Cobb wrote prolifically. He "wrote and sold no less than 120 novels, more than 800 short stories, and found time to prepare some 90,000 manuscript pages of short items to pad out the columns of ... weeklies." Some say he sacrificed quality for quantity. According to one biographer, "Mr. Cobb was a fluent writer, who spent little time perfecting his style. As he summed up his work he wrote in the 31 years that he contributed to the New York Ledger 89,544 large pages of manuscript." Others evaluated Cobb as "a prolific writer of sensational tales quite without literary value."

Cobb published under various pseudonyms:
- Austin C. Burdick
- Charles Castleton
- Col. Walter B. Dunlap
- Enoch Fitzwhistler
- Dr. J.H. Robinson
- Dr. S. LeCompton Smith
- Symus, the Pilgrim
- Amos Winslow Jr.

Several of his stories were adapted for the stage, including "The Mystic Bride." His "stories were reprinted many times by other publishers including Street & Smith (Columbia Library); Beadle & Adams; Frederic A. Brady; Elliott, Thomes & Talbot; George W. Studley; Ogilvie (Detective Series); and Donahue (Flashlight Detective Series)."
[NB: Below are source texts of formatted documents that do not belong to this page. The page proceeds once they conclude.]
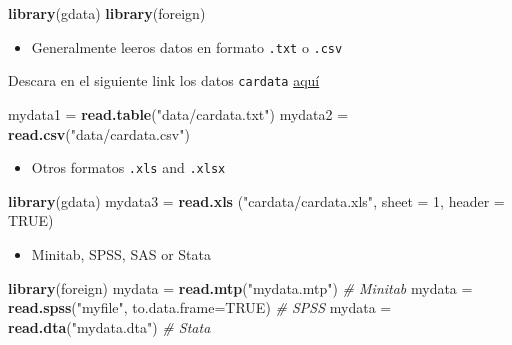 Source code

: \documentclass[]{book}
\newenvironment{Shaded}{\begin{snugshade}}{\end{snugshade}}
\newcommand{\KeywordTok}[1]{\textcolor[rgb]{0.13,0.29,0.53}{\textbf{#1}}}
\newcommand{\DataTypeTok}[1]{\textcolor[rgb]{0.13,0.29,0.53}{#1}}
\newcommand{\DecValTok}[1]{\textcolor[rgb]{0.00,0.00,0.81}{#1}}
\newcommand{\StringTok}[1]{\textcolor[rgb]{0.31,0.60,0.02}{#1}}
\newcommand{\CommentTok}[1]{\textcolor[rgb]{0.56,0.35,0.01}{\textit{#1}}}
\newcommand{\OtherTok}[1]{\textcolor[rgb]{0.56,0.35,0.01}{#1}}
\newcommand{\NormalTok}[1]{#1}
\providecommand{\tightlist}{%
  \setlength{\itemsep}{0pt}\setlength{\parskip}{0pt}}
\begin{document}
\begin{Shaded}
\begin{Highlighting}[]
\KeywordTok{library}\NormalTok{(gdata)}
\KeywordTok{library}\NormalTok{(foreign)}
\end{Highlighting}
\end{Shaded}

\bigskip

\begin{itemize}
\tightlist
\item
  Generalmente leeros datos en formato \texttt{.txt} o \texttt{.csv}
\end{itemize}

Descara en el siguiente link los datos \texttt{cardata}
\href{data/cardata.zip}{aquí}

\begin{Shaded}
\begin{Highlighting}[]
\NormalTok{mydata1 =}\StringTok{ }\KeywordTok{read.table}\NormalTok{(}\StringTok{"data/cardata.txt"}\NormalTok{) }
\NormalTok{mydata2 =}\StringTok{ }\KeywordTok{read.csv}\NormalTok{(}\StringTok{"data/cardata.csv"}\NormalTok{)  }
\end{Highlighting}
\end{Shaded}

\begin{itemize}
\tightlist
\item
  Otros formatos \texttt{.xls} and \texttt{.xlsx}
\end{itemize}

\begin{Shaded}
\begin{Highlighting}[]
\KeywordTok{library}\NormalTok{(gdata)}
\NormalTok{mydata3 =}\StringTok{ }\KeywordTok{read.xls}\NormalTok{ (}\StringTok{"cardata/cardata.xls"}\NormalTok{, }\DataTypeTok{sheet =} \DecValTok{1}\NormalTok{, }\DataTypeTok{header =} \OtherTok{TRUE}\NormalTok{)}
\end{Highlighting}
\end{Shaded}

\begin{itemize}
\tightlist
\item
  Minitab, SPSS, SAS or Stata
\end{itemize}

\begin{Shaded}
\begin{Highlighting}[]
\KeywordTok{library}\NormalTok{(foreign)                   }
\NormalTok{mydata =}\StringTok{ }\KeywordTok{read.mtp}\NormalTok{(}\StringTok{"mydata.mtp"}\NormalTok{)  }\CommentTok{# Minitab}
\NormalTok{mydata =}\StringTok{ }\KeywordTok{read.spss}\NormalTok{(}\StringTok{"myfile"}\NormalTok{, }\DataTypeTok{to.data.frame=}\OtherTok{TRUE}\NormalTok{) }\CommentTok{# SPSS}
\NormalTok{mydata =}\StringTok{ }\KeywordTok{read.dta}\NormalTok{(}\StringTok{"mydata.dta"}\NormalTok{) }\CommentTok{# Stata}
\end{Highlighting}
\end{Shaded}
\end{document}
Around 1869, Cobb relocated to Hyde Park, Boston, where he lived until his death in 1887. "Mr. Cobb amassed a large fortune by his pen, and built himself a handsome house at Hyde Park. His study was situated in a remote corner of the house in a tower built exclusively for his convenience. There he wrote uninterrupted, surrounded by all the curious odds and ends that he had picked up during his life. He was particularly fond of arms and armor, and his collection of these articles was rare and valuable."

Friends included the professional magician Jonathan Harrington.

Cobb's portrait was painted by his brother, Darius Cobb.

== Selected works ==
- The Gunmaker of Moscow (1856 serial, 1888 book)
- Fernando: or, The Moor of Castile. A Romance of Old Spain. F. Gleason's Publishing Hall, 1853.
- Ben Hamed: or, The Children of fate: A Story of the Eastern World. Elliott, Thomes & Talbot, 1863.
- A Love Match. P. Bonner's Sons, 1891.
- Orion, the Gold Beater. H. T. Coates, 1896.